Good grades might often point to good students, but they don't always tell the whole story. In many cases, students' personal characteristics reveal more about their scholarship than the end results. Traits like organization, critical thinking and a passion for knowledge provide the common foundation behind the names you see on the honor roll.
In high school, students can face disciplinary action for skipping class, but college is a different story. With more freedom with scheduling and time, many students who see attendance as optional are missing out on a key tool for success. A 2005 study by H. Paul LeBlanc of the University of Texas at San Antonio confirmed a strong connection between class attendance and higher achievement. Good students not only attend class but also listen carefully, take notes and ask questions. They also often stay after class to clarify information or to engage in further discussion with the instructor.

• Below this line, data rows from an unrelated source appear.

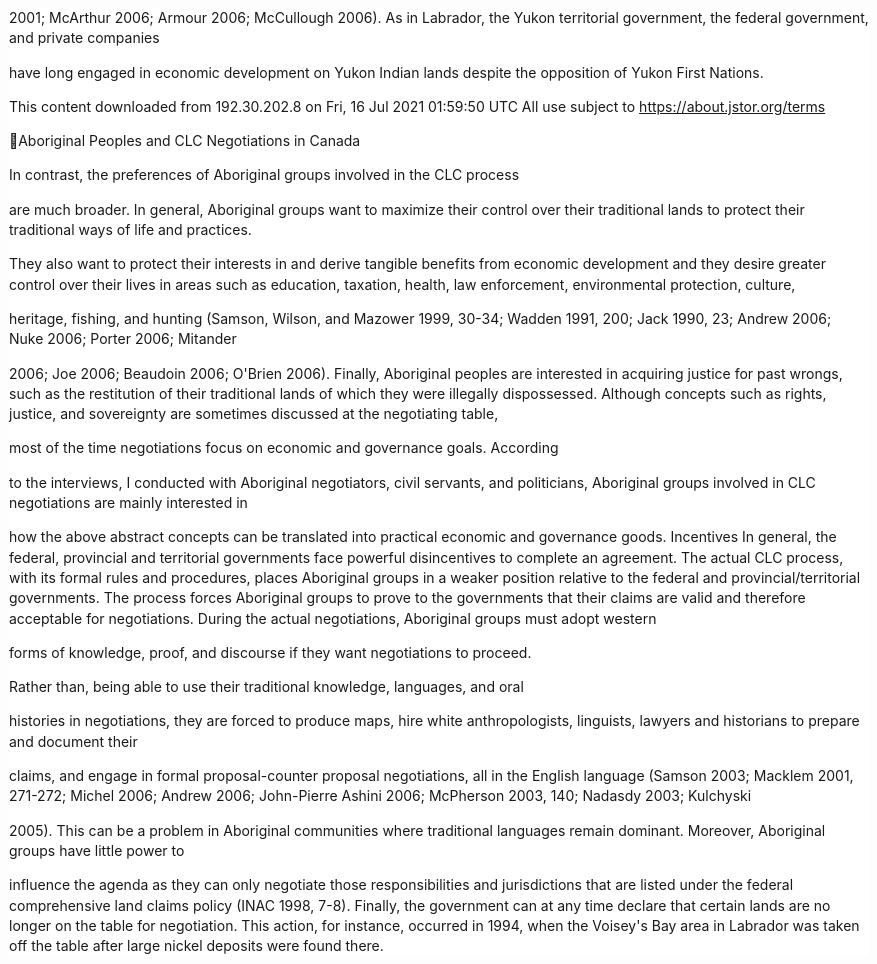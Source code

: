 2001; McArthur 2006; Armour 2006; McCullough 2006). As in Labrador, the
Yukon territorial government, the federal government, and private companies

have long engaged in economic development on Yukon Indian lands despite the
opposition of Yukon First Nations.

This content downloaded from
192.30.202.8 on Fri, 16 Jul 2021 01:59:50 UTC
All use subject to https://about.jstor.org/terms

Aboriginal Peoples and CLC Negotiations in Canada

In contrast, the preferences of Aboriginal groups involved in the CLC process

are much broader. In general, Aboriginal groups want to maximize their control
over their traditional lands to protect their traditional ways of life and practices.

They also want to protect their interests in and derive tangible benefits from
economic development and they desire greater control over their lives in areas such
as education, taxation, health, law enforcement, environmental protection, culture,

heritage, fishing, and hunting (Samson, Wilson, and Mazower 1999, 30-34;
Wadden 1991, 200; Jack 1990, 23; Andrew 2006; Nuke 2006; Porter 2006; Mitander

2006; Joe 2006; Beaudoin 2006; O'Brien 2006). Finally, Aboriginal peoples are
interested in acquiring justice for past wrongs, such as the restitution of their
traditional lands of which they were illegally dispossessed. Although concepts such
as rights, justice, and sovereignty are sometimes discussed at the negotiating table,

most of the time negotiations focus on economic and governance goals. According

to the interviews, I conducted with Aboriginal negotiators, civil servants, and
politicians, Aboriginal groups involved in CLC negotiations are mainly interested in

how the above abstract concepts can be translated into practical economic and
governance goods.
Incentives
In general, the federal, provincial and territorial governments face powerful
disincentives to complete an agreement. The actual CLC process, with its formal
rules and procedures, places Aboriginal groups in a weaker position relative to the
federal and provincial/territorial governments. The process forces Aboriginal groups
to prove to the governments that their claims are valid and therefore acceptable for
negotiations. During the actual negotiations, Aboriginal groups must adopt western

forms of knowledge, proof, and discourse if they want negotiations to proceed.

Rather than, being able to use their traditional knowledge, languages, and oral

histories in negotiations, they are forced to produce maps, hire white
anthropologists, linguists, lawyers and historians to prepare and document their

claims, and engage in formal proposal-counter proposal negotiations, all in the
English language (Samson 2003; Macklem 2001, 271-272; Michel 2006; Andrew
2006; John-Pierre Ashini 2006; McPherson 2003, 140; Nadasdy 2003; Kulchyski

2005). This can be a problem in Aboriginal communities where traditional
languages remain dominant. Moreover, Aboriginal groups have little power to

influence the agenda as they can only negotiate those responsibilities and
jurisdictions that are listed under the federal comprehensive land claims policy
(INAC 1998, 7-8). Finally, the government can at any time declare that certain
lands are no longer on the table for negotiation. This action, for instance, occurred
in 1994, when the Voisey's Bay area in Labrador was taken off the table after large
nickel deposits were found there.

Not Just Grades, but Goals
While the desire for A's and B's drives many high-achievers, good students typically have motivations that transcend grades. The teachers' resource website Teachnology states that student motivation applies to both short-term goals, such as completing an in-class assignment or succeeding on an upcoming test, and long-term goals, like getting into a college or graduate program or preparing for a specific career. Good students can see that while grades may matter for graduation, their future value diminishes in comparison to the knowledge itself. The experience of learning, facing challenges and reaching personal milestones is ultimately the most important to them.
Good time management is a vital characteristic for student success, according to the Los Angeles Valley College writing center. Because they are often involved in many aspects of school life, good students are usually skilled at organization, often keeping a planner of forthcoming due dates, activities and other commitments. They understand the value of time and use it wisely without procrastinating or doing slipshod work and rarely miss assignments or turn them in late. Their work is not only on time but usually completed in a neat, meticulous fashion.
Lifelong Love of Learning
Ultimately, good students have a passion for knowledge that extends beyond one individual class, seeking to think critically and apply new learning to other courses or areas of interest in their lives. The "Time" article "Secrets of the Most Successful College Students" notes that they are able to find personal applications in class concepts, see the global relevance of new information and ask big questions that often don't have easy answers. With a natural curiosity about different topics, they desire to form a panoramic view of the intersection between their own lives and goals and what they're studying.